Dravet syndrome (DS) is a severe developmental and epileptic encephalopathy, leading to reduced health-related quality of life (HRQOL). Prospective outcome data on HRQOL are sparse, and this study investigated long-term predictors of HRQOL in DS. One hundred thirteen families of SCN1A-positive patients with DS, who were recruited as part of our 2010 study were contacted at 10-year follow-up, of which 68 (60%) responded. The mortality was 5.8%. Detailed clinical and demographic information was available for each patient. HRQOL was evaluated with two epilepsy-specific instruments, the Impact of Pediatric Epilepsy Scale (IPES) and the Epilepsy & Learning Disabilities Quality of Life Questionnaire (ELDQOL); a generic HRQOL instrument, the Pediatric Quality of Life Inventory (PedsQL); and a behavioral screening tool, the Strength and Difficulties Questionnaire (SDQ). Twenty-eight patients were 10-15 years of age (0-5 years at baseline) and 40 were ≥16 years of age (≥6 years at baseline).

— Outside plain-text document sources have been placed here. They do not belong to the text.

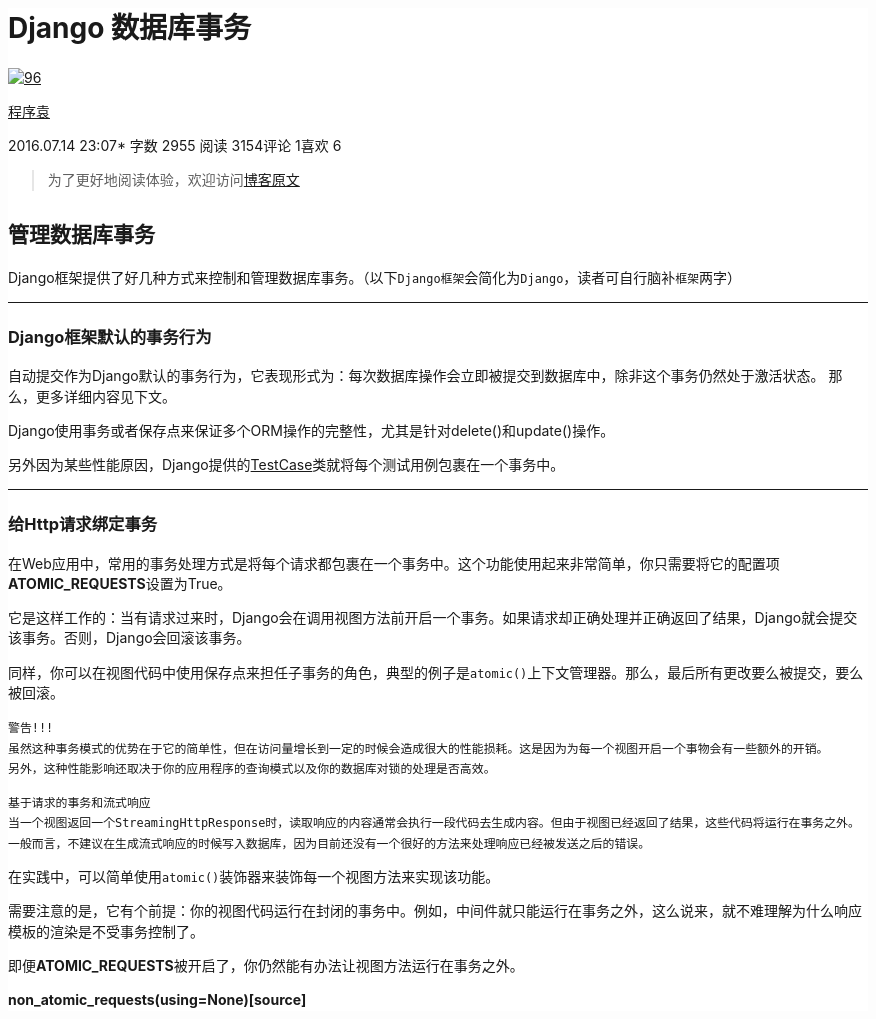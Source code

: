 # Django 数据库事务

[![96](https://upload.jianshu.io/users/upload_avatars/1445879/cef1836a-674a-4aa3-8b68-dda1bc5f2c94.jpg?imageMogr2/auto-orient/strip|imageView2/1/w/96/h/96)](https://www.jianshu.com/u/c379cdabd121) 

[程序袁](https://www.jianshu.com/u/c379cdabd121)

2016.07.14 23:07* 字数 2955 阅读 3154评论 1喜欢 6

> 为了更好地阅读体验，欢迎访问[博客原文](https://link.jianshu.com?t=http://sjyuan.cc/django-db-transactions/)

## 管理数据库事务

Django框架提供了好几种方式来控制和管理数据库事务。（以下`Django框架`会简化为`Django`，读者可自行脑补`框架`两字）

* * *

### Django框架默认的事务行为

自动提交作为Django默认的事务行为，它表现形式为：每次数据库操作会立即被提交到数据库中，除非这个事务仍然处于激活状态。 那么，更多详细内容见下文。

Django使用事务或者保存点来保证多个ORM操作的完整性，尤其是针对delete()和update()操作。

另外因为某些性能原因，Django提供的[TestCase](https://link.jianshu.com?t=https://docs.djangoproject.com/en/1.9/topics/testing/tools/#django.test.TestCase)类就将每个测试用例包裹在一个事务中。

* * *

### 给Http请求绑定事务

在Web应用中，常用的事务处理方式是将每个请求都包裹在一个事务中。这个功能使用起来非常简单，你只需要将它的配置项**ATOMIC_REQUESTS**设置为True。

它是这样工作的：当有请求过来时，Django会在调用视图方法前开启一个事务。如果请求却正确处理并正确返回了结果，Django就会提交该事务。否则，Django会回滚该事务。

同样，你可以在视图代码中使用保存点来担任子事务的角色，典型的例子是`atomic()`上下文管理器。那么，最后所有更改要么被提交，要么被回滚。

```
警告!!!
虽然这种事务模式的优势在于它的简单性，但在访问量增长到一定的时候会造成很大的性能损耗。这是因为为每一个视图开启一个事物会有一些额外的开销。
另外，这种性能影响还取决于你的应用程序的查询模式以及你的数据库对锁的处理是否高效。

```

```
基于请求的事务和流式响应
当一个视图返回一个StreamingHttpResponse时，读取响应的内容通常会执行一段代码去生成内容。但由于视图已经返回了结果，这些代码将运行在事务之外。
一般而言，不建议在生成流式响应的时候写入数据库，因为目前还没有一个很好的方法来处理响应已经被发送之后的错误。

```

在实践中，可以简单使用`atomic()`装饰器来装饰每一个视图方法来实现该功能。

需要注意的是，它有个前提：你的视图代码运行在封闭的事务中。例如，中间件就只能运行在事务之外，这么说来，就不难理解为什么响应模板的渲染是不受事务控制了。

即便**ATOMIC_REQUESTS**被开启了，你仍然能有办法让视图方法运行在事务之外。

**non_atomic_requests(using=None)[source]**
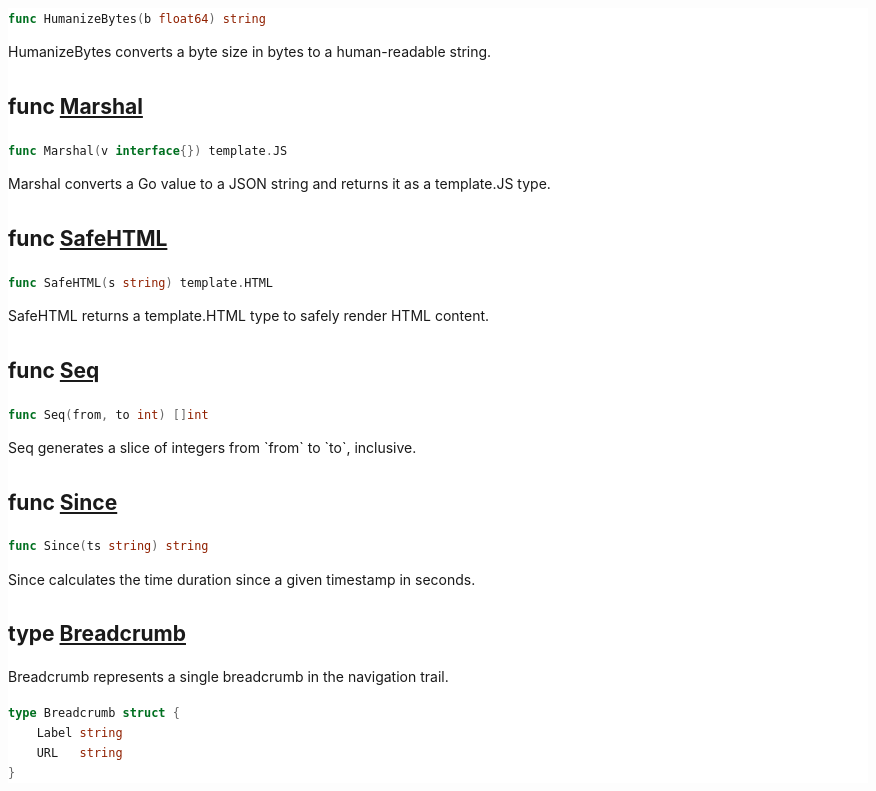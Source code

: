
 ```go
func HumanizeBytes(b float64) string
```

HumanizeBytes converts a byte size in bytes to a human\-readable string.

<a name="Marshal"></a>
## func [Marshal](<https://github.com/aaronlmathis/gosight-server/blob/main/internal/http/templates/helpers.go#L53>)

```go
func Marshal(v interface{}) template.JS
```

Marshal converts a Go value to a JSON string and returns it as a template.JS type.

<a name="SafeHTML"></a>
## func [SafeHTML](<https://github.com/aaronlmathis/gosight-server/blob/main/internal/http/templates/helpers.go#L106>)

```go
func SafeHTML(s string) template.HTML
```

SafeHTML returns a template.HTML type to safely render HTML content.

<a name="Seq"></a>
## func [Seq](<https://github.com/aaronlmathis/gosight-server/blob/main/internal/http/templates/helpers.go#L73>)

```go
func Seq(from, to int) []int
```

Seq generates a slice of integers from \`from\` to \`to\`, inclusive.

<a name="Since"></a>
## func [Since](<https://github.com/aaronlmathis/gosight-server/blob/main/internal/http/templates/helpers.go#L90>)

```go
func Since(ts string) string
```

Since calculates the time duration since a given timestamp in seconds.

<a name="Breadcrumb"></a>
## type [Breadcrumb](<https://github.com/aaronlmathis/gosight-server/blob/main/internal/http/templates/template.go#L76-L79>)

Breadcrumb represents a single breadcrumb in the navigation trail.

```go
type Breadcrumb struct {
    Label string
    URL   string
}
```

Patients 0- to 5-years-old at baseline showed a significant decline in mean scores on the PedsQL total score (p= .004), physical score (p< .001), cognitive score (p= .011), social score (p= .003), and eating score (p= .030) at follow-up. On multivariate regression, lower baseline and follow-up HRQOL for the whole cohort were associated with worse epilepsy severity and a high SDQ total score (R2 = 33% and 18%, respectively). In the younger patient group, younger age at first seizure and increased severity of epilepsy were associated with a lower baseline HRQOL (R2 = 35%). In the older age group, worse epilepsy severity (F= 6.40, p= .016, R2 = 14%) and the use of sodium-channel blockers were independently associated with a lower HRQOL at 10-year follow-up (F= 4.13, p= .05, R2 = 8%). This 10-year, prospective follow-up study highlights the significant HRQOL-associated cognitive, social, and physical decline particularly affecting younger patients with DS. Sodium channel blocker use appears to negatively impact long-term HRQOL, highlighting the importance of early diagnosis and disease-specific management in DS.